Bir çalışma arkadaşımızı, insan olarak beğeniyoruz. O kişiyle dost olmayı arzu ediyoruz. Gidip seninle dost olmak istiyorum diye bodoslama bir talep, karşımızdaki kişiyi şaşırtabilir. Ama o kişiyi uygun bir bahaneyle çaya kahveye davet etmek, kısa süre sohbet etmek, öğlen yemeğinde yanına misafir olmak ve bu vesilelerle dost olmaya layık bir insan olduğumuzu hissettirmek daha ince ayar bir yaklaşımdır. İki girişiminde amacı aynıdır, dost olmak.

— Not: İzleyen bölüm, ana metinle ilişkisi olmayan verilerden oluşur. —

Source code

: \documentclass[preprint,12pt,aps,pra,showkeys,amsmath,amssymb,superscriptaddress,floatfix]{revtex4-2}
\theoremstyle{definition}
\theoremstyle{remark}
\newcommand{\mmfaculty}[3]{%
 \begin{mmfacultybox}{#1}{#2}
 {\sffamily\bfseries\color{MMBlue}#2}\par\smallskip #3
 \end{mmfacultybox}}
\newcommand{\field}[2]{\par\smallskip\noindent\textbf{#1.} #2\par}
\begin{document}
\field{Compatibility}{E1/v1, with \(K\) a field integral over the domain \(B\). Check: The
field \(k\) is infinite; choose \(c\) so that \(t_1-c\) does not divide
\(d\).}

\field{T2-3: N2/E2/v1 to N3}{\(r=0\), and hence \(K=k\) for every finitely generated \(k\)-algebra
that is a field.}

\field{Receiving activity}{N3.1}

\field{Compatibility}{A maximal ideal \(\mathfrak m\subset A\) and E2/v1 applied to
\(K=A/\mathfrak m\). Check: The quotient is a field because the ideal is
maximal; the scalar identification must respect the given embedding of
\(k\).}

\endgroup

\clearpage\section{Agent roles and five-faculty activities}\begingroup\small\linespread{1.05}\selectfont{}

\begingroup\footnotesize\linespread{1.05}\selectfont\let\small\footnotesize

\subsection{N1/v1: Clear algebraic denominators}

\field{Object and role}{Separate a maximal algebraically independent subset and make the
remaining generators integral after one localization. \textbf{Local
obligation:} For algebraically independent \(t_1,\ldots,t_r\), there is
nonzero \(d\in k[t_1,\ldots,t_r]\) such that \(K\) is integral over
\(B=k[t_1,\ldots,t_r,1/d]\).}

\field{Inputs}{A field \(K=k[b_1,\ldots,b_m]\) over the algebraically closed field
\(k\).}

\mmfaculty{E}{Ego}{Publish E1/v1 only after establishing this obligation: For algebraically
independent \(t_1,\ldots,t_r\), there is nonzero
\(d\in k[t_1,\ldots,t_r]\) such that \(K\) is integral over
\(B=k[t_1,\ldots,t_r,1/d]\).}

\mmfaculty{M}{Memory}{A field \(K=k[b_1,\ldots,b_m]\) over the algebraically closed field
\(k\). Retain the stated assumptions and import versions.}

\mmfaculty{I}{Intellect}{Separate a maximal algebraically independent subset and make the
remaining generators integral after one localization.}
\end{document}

Ama doğrudan girişim başarısızlıkla sonuçlanırken dolaylı girişim bizi amacımıza yaklaştırır.

İnsanlar amaçlarına ulaşmak için çabalıyorlar. Ama çabaları boşa çıkarsa, o çabayı göstermekten tamamen vazgeçiyorlar. Amaca ulaşmak için çaba göstermekten vazgeçmek yerine çabamızı ince ayar kurgulamak gerek. Danışmanlık yaptığım şirketlerden birinde insan kaynakları birimi, iyi niyetle ve personel motivasyonunu artırmak amacıyla personelin doğum günlerini kutlamaya başlamış. Doğum günü olan kişi, insan kaynakları tarafından ikindi vakti kafeteryaya davet ediliyor, çalışma arkadaşlarının katılımıyla pasta kesiliyor ve kısa bir kutlama yapılıyor. Başta işler çok güzel gitmiş, ama sonra bozulmuş. Sevilen personelin kutlamaları çok şen geçerken, sevilmeyen ve hiç arkadaşı olmayan personelin doğum günü kutlaması ise buruk bir havada yapılmış. Sonunda doğum günü kutlamasına katılım olmayan personeller yüzünden doğum günü kutlama programı iptal edilmiş. Bu vakada doğum günü kutlamasından vazgeçmek yerine ince ayar bir düzenleme yapmak gerek. Örneğin, doğum günü kutlamasını pastayla yapmak yerine, şirketin bir üst düzey yöneticisi, doğum günü kutlanacak çalışan bizzat kutlayabilir ve bu da personele kendisine değer verildiğini hissettirir. Bir başka fikirde doğum günü kutlamalarını, öğle yemeği sırasında yemekhanede yapmaktır. Yemekhanede öğlen yemeğinde zaten insanlar olacağı için doğal bir katılım olacak, yemek sonrasında ikram edilen bir pastaya da kimse hayır demeyecektir.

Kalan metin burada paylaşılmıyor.